The overall objective is to strengthen the relationship between science and society by making research more visible, accessible and meaningful. The project aims to improve recognition of researchers and research careers, increase understanding of the benefits of research and innovation, and widen access to science engagement through inclusive, interactive and age-appropriate formats. A particular priority is to reach children, young people and underserved communities, including rural and semi-rural areas. The project also highlights the importance of junior researchers as contributors and relatable role models, and of dedicated project and communication managers in large engagement actions, allowing researchers to participate as experts without carrying the full operational burden. Expected impact goes beyond participation figures: stronger trust in science, improved attitudes towards researchers, wider access to science learning, and stronger links between research, education, communities and European opportunities.

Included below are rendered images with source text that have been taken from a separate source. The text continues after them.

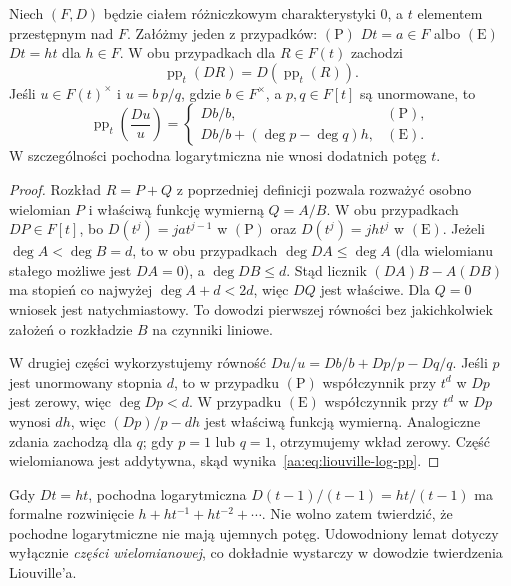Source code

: \begin{lemat}
\label{aa:lem:liouville-polynomial-parts}
Niech $(F,D)$ będzie ciałem różniczkowym
charakterystyki $0$, a $t$ elementem przestępnym nad $F$.
Załóżmy jeden z przypadków: $(\mathrm P)$ $Dt=a\in F$
albo $(\mathrm E)$ $Dt=ht$ dla $h\in F$.
W obu przypadkach dla $R\in F(t)$ zachodzi
\[
 \operatorname{pp}_t(DR)=D(\operatorname{pp}_t(R)).
\]
Jeśli $u\in F(t)^\times$ i
$u=b\,p/q$, gdzie $b\in F^\times$, a $p,q\in F[t]$
są unormowane, to
\begin{equation}\label{aa:eq:liouville-log-pp}
 \operatorname{pp}_t\left(\frac{Du}{u}\right)
 =\begin{cases}
       Db/b,&(\mathrm P),\\
       Db/b+(\deg p-\deg q)h,&(\mathrm E).
   \end{cases}
\end{equation}
W szczególności pochodna logarytmiczna nie wnosi
dodatnich potęg $t$.
\end{lemat}
\begin{proof}
Rozkład $R=P+Q$ z poprzedniej definicji pozwala
rozważyć osobno wielomian $P$ i właściwą funkcję
wymierną $Q=A/B$. W obu przypadkach $DP\in F[t]$,
bo $D(t^j)=ja t^{j-1}$ w $(\mathrm P)$ oraz
$D(t^j)=jht^j$ w $(\mathrm E)$.
Jeżeli $\deg A<\deg B=d$, to w obu przypadkach
$\deg DA\le\deg A$ (dla wielomianu stałego możliwe
jest $DA=0$), a $\deg DB\le d$.
Stąd licznik $(DA)B-A(DB)$ ma stopień co najwyżej
$\deg A+d<2d$, więc $DQ$ jest właściwe.
Dla $Q=0$ wniosek jest natychmiastowy.
To dowodzi pierwszej równości bez jakichkolwiek
założeń o rozkładzie $B$ na czynniki liniowe.

W drugiej części wykorzystujemy równość
$Du/u=Db/b+Dp/p-Dq/q$. Jeśli $p$ jest
unormowany stopnia $d$, to w przypadku $(\mathrm P)$
współczynnik przy $t^d$ w $Dp$ jest zerowy,
więc $\deg Dp<d$. W przypadku $(\mathrm E)$
współczynnik przy $t^d$ w $Dp$ wynosi $dh$,
więc $(Dp)/p-dh$ jest właściwą funkcją wymierną.
Analogiczne zdania zachodzą dla $q$; gdy
$p=1$ lub $q=1$, otrzymujemy wkład zerowy.
Część wielomianowa jest addytywna, skąd
wynika~\eqref{aa:eq:liouville-log-pp}.
\end{proof}

\begin{uwaga}
\label{aa:uw:liouville-negative-powers}
Gdy $Dt=ht$, pochodna logarytmiczna
$D(t-1)/(t-1)=ht/(t-1)$ ma formalne rozwinięcie
$h+ht^{-1}+ht^{-2}+\cdots$. Nie wolno zatem
twierdzić, że pochodne logarytmiczne nie mają
ujemnych potęg. Udowodniony lemat dotyczy wyłącznie
\emph{części wielomianowej}, co dokładnie wystarczy
w dowodzie twierdzenia Liouville'a.
\end{uwaga}


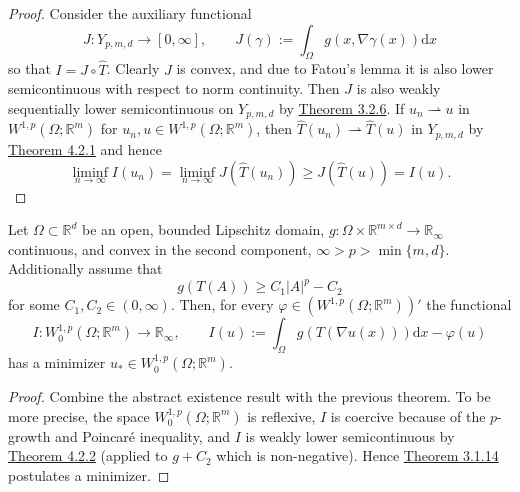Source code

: \begin{proof}
Consider the auxiliary functional
\[J:Y_{p,m,d}\longrightarrow[0,\infty],\qquad J(\gamma):=\int_\Omega{g(x,\nabla\gamma(x))\mathrm{d}x}\]
so that $I=J\circ\widehat{T}$. Clearly $J$ is convex, and due to Fatou's lemma it is also lower semicontinuous with respect to norm continuity. Then $J$ is also weakly sequentially lower semicontinuous on $Y_{p,m,d}$ by \hyperlink{theorem_3_2_6}{Theorem 3.2.6}. If $u_n\rightharpoonup u$ in $W^{1,p}(\Omega;\mathbb{R}^m)$ for $u_n,u\in W^{1,p}(\Omega;\mathbb{R}^m)$, then $\widehat{T}(u_n)\rightharpoonup\widehat{T}(u)$ in $Y_{p,m,d}$ by \hyperlink{theorem_4_2_1}{Theorem 4.2.1} and hence
\[\liminf_{n\to\infty}{I(u_n)}=\liminf_{n\to\infty}{J(\widehat{T}(u_n))}\geq J(\widehat{T}(u))=I(u).\]
\end{proof}

\begin{theorem}
Let $\Omega\subset\mathbb{R}^d$ be an open, bounded Lipschitz domain, $g:\Omega\times\mathbb{R}^{m\times d}\longrightarrow\mathbb{R}_\infty$ continuous, and convex in the second component, $\infty>p>\min\{m,d\}$. Additionally assume that
\[g(T(A))\geq C_1\lvert A\rvert^p-C_2\]
for some $C_1,C_2\in(0,\infty)$. Then, for every $\varphi\in(W^{1,p}(\Omega;\mathbb{R}^m))'$ the functional
\[I:W_0^{1,p}(\Omega;\mathbb{R}^m)\longrightarrow\mathbb{R}_\infty,\qquad I(u):=\int_\Omega{g(T(\nabla u(x)))\mathrm{d}x}-\varphi(u)\]
has a minimizer $u_*\in W_0^{1,p}(\Omega;\mathbb{R}^m)$.\\
\end{theorem}
\begin{proof}
Combine the abstract existence result with the previous theorem. To be more precise, the space $W_0^{1,p}(\Omega;\mathbb{R}^m)$ is reflexive, $I$ is coercive because of the $p$-growth and Poincar\'e inequality, and $I$ is weakly lower semicontinuous by \hyperlink{theorem_4_2_2}{Theorem 4.2.2} (applied to $g+C_2$ which is non-negative). Hence \hyperlink{theorem_3_1_14}{Theorem 3.1.14} postulates a minimizer.
\end{proof}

The programme covered green transition, circular economy, biodiversity, environmental protection, water quality, robotics, digital skills, energy literacy and applied technologies. A key achievement was establishing a repeatable model that translates research into hands-on, age-appropriate and locally relevant learning experiences.
Researchers at Schools was fully implemented in both years. In 2024, the project reached 10 primary schools (around 1,000 pupils) and 3 kindergartens (around 120 preschool children). In 2025, it again reached 10 primary schools (around 1,000 pupils) and expanded to 5 kindergartens (around 130 preschool children). The outreach used a structured 90-minute classroom model combining discussion, demonstrations and simple experiments; in 2025 it was strengthened through a water-quality module and activities linked to European Robotics Week.
Junior researchers were strongly involved in delivery across both years, particularly in school visits and public-facing scientific activities, supporting peer-to-peer learning and building science communication capacity within the research community. The action also generated a comparative evidence base through two rounds of impact assessment (2024: 216 pre-event and 176 during/after-event questionnaires; 2025: 273 pre-event and 261 during/after-event questionnaires). Key outcomes are: a consolidated multi-city in-person engagement model; a transferable school-outreach format; evidence that interactive and problem-oriented formats outperform passive ones; and confirmation of junior researchers as credible mediators between science and society.
Overall, the project established a transferable science-engagement home base for Bosnia and Herzegovina: a tested model that strengthens long-term science-society interaction. For more than a decade, European Researchers’ Night in Bosnia and Herzegovina has built a lasting legacy of bringing research closer to citizens and reaffirming that science and education should be accessible to everyone, and with the help of the EU, free of charge.